Ceftriaxone improves spatial learning and memory in chronic cerebral hypoperfused rats

Abstract

Cerebral hypoperfusion is associated with cognitive decline in ageing, mild cognitive impairment, vascular type dementia, and Alzheimer's disease. The mechanisms leading to such neurological impairments are still uncertain. Although several mechanisms have been proposed as contributing factors leading to neuronal injury, glutamate excitotoxicity seems to be the relevant one. Recently, it was found that β-lactam antibiotics such as ceftriaxone show a neuroprotective effect by upregulation of glutamate transporter and reduction of glutamate excitotoxicity. To study the contribution of glutamate excitotoxicity and the effects of ceftriaxone on spatial learning and memory in chronic cerebral hypoperfusion, we conducted experiments in rats subjected to permanent bilateral common carotid artery occlusion. Ceftriaxone (200 mg/kg) was injected daily in rats for 5 days after the onset of the arterial ligation. A Morris water maze was used to assess learning and memory two months after arterial ligation. Hippocampal histology and glutamate transporter 1 (GLT-1) expression were also studied. Results showed that ceftriaxone improved learning and memory performance.
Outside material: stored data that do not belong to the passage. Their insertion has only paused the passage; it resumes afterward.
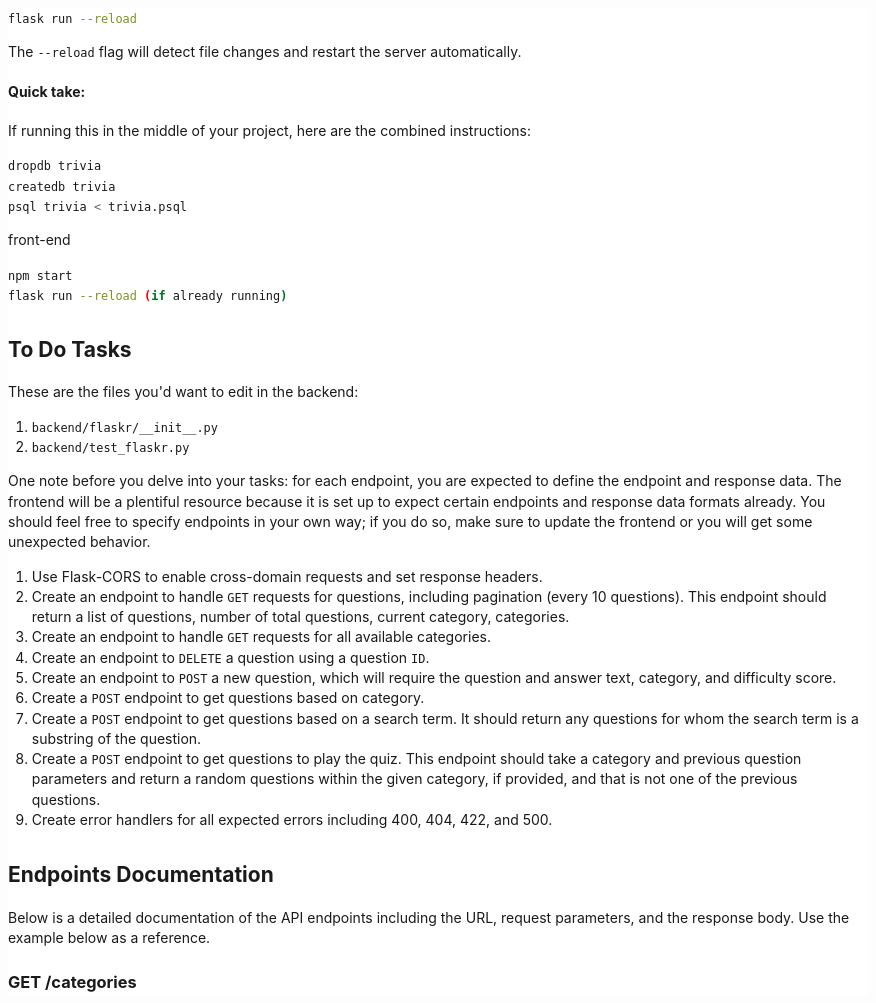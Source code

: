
 ```bash
flask run --reload
```

The `--reload` flag will detect file changes and restart the server automatically.

#### Quick take:
If running this in the middle of your project, here are the combined instructions:
```bash
dropdb trivia
createdb trivia
psql trivia < trivia.psql
```
front-end
```bash
npm start
flask run --reload (if already running)
```

## To Do Tasks

These are the files you'd want to edit in the backend:

1. `backend/flaskr/__init__.py`
2. `backend/test_flaskr.py`

One note before you delve into your tasks: for each endpoint, you are expected to define the endpoint and response data. The frontend will be a plentiful resource because it is set up to expect certain endpoints and response data formats already. You should feel free to specify endpoints in your own way; if you do so, make sure to update the frontend or you will get some unexpected behavior.

1. Use Flask-CORS to enable cross-domain requests and set response headers.
2. Create an endpoint to handle `GET` requests for questions, including pagination (every 10 questions). This endpoint should return a list of questions, number of total questions, current category, categories.
3. Create an endpoint to handle `GET` requests for all available categories.
4. Create an endpoint to `DELETE` a question using a question `ID`.
5. Create an endpoint to `POST` a new question, which will require the question and answer text, category, and difficulty score.
6. Create a `POST` endpoint to get questions based on category.
7. Create a `POST` endpoint to get questions based on a search term. It should return any questions for whom the search term is a substring of the question.
8. Create a `POST` endpoint to get questions to play the quiz. This endpoint should take a category and previous question parameters and return a random questions within the given category, if provided, and that is not one of the previous questions.
9. Create error handlers for all expected errors including 400, 404, 422, and 500.

## Endpoints Documentation

Below is a detailed documentation of the API endpoints including the URL, request parameters, and the response body. Use the example below as a reference.

### GET /categories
Consistently, the histological study showed an increase hippocampal CA1 and CA3 neuronal numbers in the ceftriaxone-treated group compared with the vehicle-treated group. Although not statistically significant, the GLT-1 protein level in the hippocampus was 86% higher than the sham group. We conclude that ceftriaxone treatment can attenuate neuronal injury and improve spatial learning and memory after chronic cerebral hypoperfusion and that glutamate excitotoxicity may play an important role in the pathophysiology of chronic cerebral hypoperfusion.